EXERCISE:
Please take the lines from the one holding "The max sale" through the one holding "Valve Control Module" in the data below and copy them exactly.

DATASET RECORDS section start

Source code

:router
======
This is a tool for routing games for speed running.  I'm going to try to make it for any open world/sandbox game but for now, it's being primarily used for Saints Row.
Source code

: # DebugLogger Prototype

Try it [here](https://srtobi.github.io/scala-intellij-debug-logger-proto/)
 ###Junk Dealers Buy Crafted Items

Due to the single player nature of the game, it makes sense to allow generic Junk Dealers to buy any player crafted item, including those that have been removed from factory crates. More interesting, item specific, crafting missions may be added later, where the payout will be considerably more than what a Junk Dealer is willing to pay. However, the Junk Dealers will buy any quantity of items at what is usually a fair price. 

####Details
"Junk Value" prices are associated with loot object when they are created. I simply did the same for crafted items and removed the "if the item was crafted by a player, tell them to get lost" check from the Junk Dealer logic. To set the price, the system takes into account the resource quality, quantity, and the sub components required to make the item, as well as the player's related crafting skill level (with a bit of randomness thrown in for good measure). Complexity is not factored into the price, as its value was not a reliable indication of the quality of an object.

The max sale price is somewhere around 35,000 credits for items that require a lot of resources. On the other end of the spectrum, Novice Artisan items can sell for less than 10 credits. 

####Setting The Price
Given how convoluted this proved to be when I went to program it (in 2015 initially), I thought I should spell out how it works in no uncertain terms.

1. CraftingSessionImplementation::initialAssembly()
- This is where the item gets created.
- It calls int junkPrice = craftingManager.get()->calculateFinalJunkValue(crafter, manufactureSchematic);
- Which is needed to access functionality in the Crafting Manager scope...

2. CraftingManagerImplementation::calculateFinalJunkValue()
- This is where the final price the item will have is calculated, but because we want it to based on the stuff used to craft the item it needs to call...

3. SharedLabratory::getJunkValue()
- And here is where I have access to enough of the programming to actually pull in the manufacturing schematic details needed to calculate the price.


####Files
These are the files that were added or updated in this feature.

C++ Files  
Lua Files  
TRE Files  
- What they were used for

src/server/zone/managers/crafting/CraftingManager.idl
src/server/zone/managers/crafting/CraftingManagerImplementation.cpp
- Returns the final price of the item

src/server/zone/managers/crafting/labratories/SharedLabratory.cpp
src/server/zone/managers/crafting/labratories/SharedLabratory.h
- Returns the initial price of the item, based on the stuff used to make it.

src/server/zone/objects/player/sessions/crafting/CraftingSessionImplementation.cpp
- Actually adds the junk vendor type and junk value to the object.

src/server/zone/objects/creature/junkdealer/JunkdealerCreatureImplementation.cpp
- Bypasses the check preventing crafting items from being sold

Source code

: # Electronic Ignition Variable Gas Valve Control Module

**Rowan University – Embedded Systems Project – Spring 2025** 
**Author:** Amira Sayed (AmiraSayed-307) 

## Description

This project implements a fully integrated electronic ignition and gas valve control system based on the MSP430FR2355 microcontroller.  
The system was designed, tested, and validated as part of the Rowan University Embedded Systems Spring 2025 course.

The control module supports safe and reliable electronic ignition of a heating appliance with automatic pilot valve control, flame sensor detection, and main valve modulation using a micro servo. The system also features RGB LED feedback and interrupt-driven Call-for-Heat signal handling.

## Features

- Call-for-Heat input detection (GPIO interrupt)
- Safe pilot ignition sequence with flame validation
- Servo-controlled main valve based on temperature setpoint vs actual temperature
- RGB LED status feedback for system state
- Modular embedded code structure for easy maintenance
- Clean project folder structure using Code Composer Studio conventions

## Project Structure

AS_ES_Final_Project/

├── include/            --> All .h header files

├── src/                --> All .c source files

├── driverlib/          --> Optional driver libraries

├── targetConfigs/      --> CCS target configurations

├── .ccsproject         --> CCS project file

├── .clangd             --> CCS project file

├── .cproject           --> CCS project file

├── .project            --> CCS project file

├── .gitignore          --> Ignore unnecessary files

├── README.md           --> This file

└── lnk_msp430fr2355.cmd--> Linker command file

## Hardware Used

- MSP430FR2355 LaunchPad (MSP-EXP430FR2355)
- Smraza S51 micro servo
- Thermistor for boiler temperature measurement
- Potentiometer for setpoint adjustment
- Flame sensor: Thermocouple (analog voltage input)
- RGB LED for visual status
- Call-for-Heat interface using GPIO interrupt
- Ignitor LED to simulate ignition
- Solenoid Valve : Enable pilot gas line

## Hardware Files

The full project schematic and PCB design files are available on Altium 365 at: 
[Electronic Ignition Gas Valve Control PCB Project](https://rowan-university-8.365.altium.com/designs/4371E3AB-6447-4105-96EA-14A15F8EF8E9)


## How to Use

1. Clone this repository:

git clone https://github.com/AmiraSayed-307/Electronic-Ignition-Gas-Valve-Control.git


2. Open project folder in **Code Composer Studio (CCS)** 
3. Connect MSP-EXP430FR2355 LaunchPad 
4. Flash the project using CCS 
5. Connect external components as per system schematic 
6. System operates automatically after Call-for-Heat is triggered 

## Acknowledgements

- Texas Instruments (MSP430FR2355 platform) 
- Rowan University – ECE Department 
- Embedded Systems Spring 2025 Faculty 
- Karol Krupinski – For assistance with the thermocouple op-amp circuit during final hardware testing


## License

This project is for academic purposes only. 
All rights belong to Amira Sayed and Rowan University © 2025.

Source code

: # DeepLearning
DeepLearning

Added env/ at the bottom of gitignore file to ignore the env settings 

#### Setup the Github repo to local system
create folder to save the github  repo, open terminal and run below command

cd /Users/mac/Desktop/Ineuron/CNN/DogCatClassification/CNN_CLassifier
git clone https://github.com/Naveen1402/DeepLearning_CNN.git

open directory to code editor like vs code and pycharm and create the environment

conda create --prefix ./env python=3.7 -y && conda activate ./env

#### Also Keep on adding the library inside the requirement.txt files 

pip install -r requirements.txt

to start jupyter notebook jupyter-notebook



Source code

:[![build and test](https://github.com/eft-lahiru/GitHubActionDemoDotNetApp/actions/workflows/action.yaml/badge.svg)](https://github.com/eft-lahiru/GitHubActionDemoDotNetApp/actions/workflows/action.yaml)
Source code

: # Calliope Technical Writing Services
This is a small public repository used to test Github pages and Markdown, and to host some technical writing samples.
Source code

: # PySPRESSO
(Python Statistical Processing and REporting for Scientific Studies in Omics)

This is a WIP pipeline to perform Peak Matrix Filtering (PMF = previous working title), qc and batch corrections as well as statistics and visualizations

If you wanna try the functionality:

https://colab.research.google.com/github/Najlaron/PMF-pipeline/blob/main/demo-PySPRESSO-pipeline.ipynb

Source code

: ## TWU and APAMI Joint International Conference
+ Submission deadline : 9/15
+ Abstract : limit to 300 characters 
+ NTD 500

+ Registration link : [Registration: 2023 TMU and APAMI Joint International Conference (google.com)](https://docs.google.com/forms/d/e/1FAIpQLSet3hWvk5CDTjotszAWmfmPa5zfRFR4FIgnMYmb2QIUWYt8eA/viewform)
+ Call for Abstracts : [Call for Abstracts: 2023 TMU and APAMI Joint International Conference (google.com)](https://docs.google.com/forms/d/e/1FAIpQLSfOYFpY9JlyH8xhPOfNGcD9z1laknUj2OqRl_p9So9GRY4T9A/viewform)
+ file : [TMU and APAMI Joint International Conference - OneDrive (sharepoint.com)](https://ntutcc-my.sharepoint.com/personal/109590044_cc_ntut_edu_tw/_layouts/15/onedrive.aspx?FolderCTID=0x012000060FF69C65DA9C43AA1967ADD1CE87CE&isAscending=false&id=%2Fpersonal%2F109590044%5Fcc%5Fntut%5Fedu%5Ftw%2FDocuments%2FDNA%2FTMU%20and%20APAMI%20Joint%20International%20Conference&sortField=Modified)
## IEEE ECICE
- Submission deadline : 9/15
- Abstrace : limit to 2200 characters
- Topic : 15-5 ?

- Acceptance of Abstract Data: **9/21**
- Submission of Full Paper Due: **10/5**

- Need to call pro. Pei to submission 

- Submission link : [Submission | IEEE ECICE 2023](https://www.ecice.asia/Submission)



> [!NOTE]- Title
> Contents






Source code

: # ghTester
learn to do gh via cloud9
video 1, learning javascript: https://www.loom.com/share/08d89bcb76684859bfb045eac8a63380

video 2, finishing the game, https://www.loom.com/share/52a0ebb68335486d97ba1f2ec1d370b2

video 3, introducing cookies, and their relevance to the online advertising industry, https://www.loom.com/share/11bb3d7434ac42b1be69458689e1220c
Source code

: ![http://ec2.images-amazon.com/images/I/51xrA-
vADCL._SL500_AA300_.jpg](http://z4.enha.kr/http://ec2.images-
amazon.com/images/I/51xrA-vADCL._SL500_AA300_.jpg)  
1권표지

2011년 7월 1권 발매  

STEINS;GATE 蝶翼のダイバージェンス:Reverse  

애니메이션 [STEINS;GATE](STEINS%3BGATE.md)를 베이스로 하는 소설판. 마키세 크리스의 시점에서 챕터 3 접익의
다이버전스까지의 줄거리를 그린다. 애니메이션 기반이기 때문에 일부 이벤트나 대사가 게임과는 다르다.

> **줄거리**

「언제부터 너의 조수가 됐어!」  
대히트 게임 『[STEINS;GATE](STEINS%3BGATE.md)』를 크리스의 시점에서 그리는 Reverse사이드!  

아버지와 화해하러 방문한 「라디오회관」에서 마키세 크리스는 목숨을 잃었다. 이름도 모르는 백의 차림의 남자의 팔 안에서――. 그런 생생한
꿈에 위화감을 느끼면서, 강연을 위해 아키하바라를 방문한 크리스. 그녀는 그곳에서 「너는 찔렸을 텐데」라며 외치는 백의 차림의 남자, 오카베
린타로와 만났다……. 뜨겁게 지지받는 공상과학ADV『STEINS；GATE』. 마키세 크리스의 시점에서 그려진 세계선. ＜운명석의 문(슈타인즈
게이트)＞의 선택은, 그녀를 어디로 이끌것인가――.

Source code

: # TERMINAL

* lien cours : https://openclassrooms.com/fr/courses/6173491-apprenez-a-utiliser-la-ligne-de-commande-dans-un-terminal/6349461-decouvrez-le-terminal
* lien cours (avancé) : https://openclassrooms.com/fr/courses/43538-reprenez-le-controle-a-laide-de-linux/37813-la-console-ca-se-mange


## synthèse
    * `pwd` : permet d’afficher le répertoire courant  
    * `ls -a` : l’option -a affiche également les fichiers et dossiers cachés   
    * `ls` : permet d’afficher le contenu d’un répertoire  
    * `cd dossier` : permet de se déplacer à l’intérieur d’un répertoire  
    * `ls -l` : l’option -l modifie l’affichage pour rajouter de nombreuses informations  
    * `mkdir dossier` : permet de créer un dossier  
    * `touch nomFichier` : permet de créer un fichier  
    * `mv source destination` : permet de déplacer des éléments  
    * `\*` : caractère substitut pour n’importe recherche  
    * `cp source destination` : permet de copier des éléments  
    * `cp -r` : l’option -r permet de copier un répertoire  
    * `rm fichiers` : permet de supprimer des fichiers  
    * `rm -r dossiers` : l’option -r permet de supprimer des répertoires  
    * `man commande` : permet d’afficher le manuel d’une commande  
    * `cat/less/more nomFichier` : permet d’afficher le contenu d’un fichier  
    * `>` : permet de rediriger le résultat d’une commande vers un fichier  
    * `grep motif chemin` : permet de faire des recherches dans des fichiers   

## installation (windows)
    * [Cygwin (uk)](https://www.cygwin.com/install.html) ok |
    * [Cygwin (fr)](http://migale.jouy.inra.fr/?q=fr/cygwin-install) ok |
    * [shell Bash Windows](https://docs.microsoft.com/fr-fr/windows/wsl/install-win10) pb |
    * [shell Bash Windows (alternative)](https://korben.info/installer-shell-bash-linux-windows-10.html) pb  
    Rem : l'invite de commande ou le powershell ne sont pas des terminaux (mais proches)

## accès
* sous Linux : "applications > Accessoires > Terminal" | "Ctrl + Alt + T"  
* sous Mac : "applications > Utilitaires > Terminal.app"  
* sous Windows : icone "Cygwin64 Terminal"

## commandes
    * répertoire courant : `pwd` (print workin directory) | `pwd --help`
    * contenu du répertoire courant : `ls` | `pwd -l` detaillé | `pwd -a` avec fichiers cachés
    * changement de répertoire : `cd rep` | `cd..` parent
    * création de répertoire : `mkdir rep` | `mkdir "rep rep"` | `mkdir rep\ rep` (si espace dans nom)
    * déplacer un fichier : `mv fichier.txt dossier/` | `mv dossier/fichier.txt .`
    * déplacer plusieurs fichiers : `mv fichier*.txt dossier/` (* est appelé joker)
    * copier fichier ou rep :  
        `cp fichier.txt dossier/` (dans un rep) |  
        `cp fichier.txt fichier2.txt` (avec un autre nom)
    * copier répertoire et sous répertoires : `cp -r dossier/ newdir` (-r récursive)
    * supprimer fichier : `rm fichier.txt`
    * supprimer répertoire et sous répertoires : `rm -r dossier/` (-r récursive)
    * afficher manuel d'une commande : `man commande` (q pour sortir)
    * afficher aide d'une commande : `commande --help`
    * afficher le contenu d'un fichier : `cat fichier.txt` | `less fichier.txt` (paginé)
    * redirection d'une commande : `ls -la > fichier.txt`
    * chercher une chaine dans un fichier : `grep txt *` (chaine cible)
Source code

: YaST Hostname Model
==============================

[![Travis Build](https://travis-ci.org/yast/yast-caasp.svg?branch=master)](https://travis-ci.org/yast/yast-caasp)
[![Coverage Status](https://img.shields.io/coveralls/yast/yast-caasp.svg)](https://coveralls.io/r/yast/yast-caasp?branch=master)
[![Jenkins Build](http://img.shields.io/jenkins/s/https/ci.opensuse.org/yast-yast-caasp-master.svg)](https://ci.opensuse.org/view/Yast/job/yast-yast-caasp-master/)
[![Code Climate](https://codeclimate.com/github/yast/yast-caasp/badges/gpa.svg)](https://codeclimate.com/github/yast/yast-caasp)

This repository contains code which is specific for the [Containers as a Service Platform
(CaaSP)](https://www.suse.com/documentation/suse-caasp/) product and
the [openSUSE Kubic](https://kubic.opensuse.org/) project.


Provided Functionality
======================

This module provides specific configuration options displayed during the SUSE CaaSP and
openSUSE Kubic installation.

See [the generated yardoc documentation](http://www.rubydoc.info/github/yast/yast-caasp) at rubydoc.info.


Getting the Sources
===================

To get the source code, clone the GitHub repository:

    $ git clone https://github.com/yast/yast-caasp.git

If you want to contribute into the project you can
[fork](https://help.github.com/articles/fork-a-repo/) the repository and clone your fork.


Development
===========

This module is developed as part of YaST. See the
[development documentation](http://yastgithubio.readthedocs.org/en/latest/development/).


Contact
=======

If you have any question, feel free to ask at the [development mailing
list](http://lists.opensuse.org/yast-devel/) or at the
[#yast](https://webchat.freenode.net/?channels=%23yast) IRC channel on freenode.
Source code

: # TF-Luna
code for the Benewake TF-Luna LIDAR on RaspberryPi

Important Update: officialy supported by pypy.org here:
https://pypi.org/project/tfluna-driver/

DATASET RECORDS section end

WORKED SOLUTION:
The max sale price is somewhere around 35,000 credits for items that require a lot of resources. On the other end of the spectrum, Novice Artisan items can sell for less than 10 credits. 

####Setting The Price
Given how convoluted this proved to be when I went to program it (in 2015 initially), I thought I should spell out how it works in no uncertain terms.

1. CraftingSessionImplementation::initialAssembly()
- This is where the item gets created.
- It calls int junkPrice = craftingManager.get()->calculateFinalJunkValue(crafter, manufactureSchematic);
- Which is needed to access functionality in the Crafting Manager scope...

2. CraftingManagerImplementation::calculateFinalJunkValue()
- This is where the final price the item will have is calculated, but because we want it to based on the stuff used to craft the item it needs to call...

3. SharedLabratory::getJunkValue()
- And here is where I have access to enough of the programming to actually pull in the manufacturing schematic details needed to calculate the price.


####Files
These are the files that were added or updated in this feature.

C++ Files  
Lua Files  
TRE Files  
- What they were used for

src/server/zone/managers/crafting/CraftingManager.idl
src/server/zone/managers/crafting/CraftingManagerImplementation.cpp
- Returns the final price of the item

src/server/zone/managers/crafting/labratories/SharedLabratory.cpp
src/server/zone/managers/crafting/labratories/SharedLabratory.h
- Returns the initial price of the item, based on the stuff used to make it.

src/server/zone/objects/player/sessions/crafting/CraftingSessionImplementation.cpp
- Actually adds the junk vendor type and junk value to the object.

src/server/zone/objects/creature/junkdealer/JunkdealerCreatureImplementation.cpp
- Bypasses the check preventing crafting items from being sold

Source code

: # Electronic Ignition Variable Gas Valve Control Module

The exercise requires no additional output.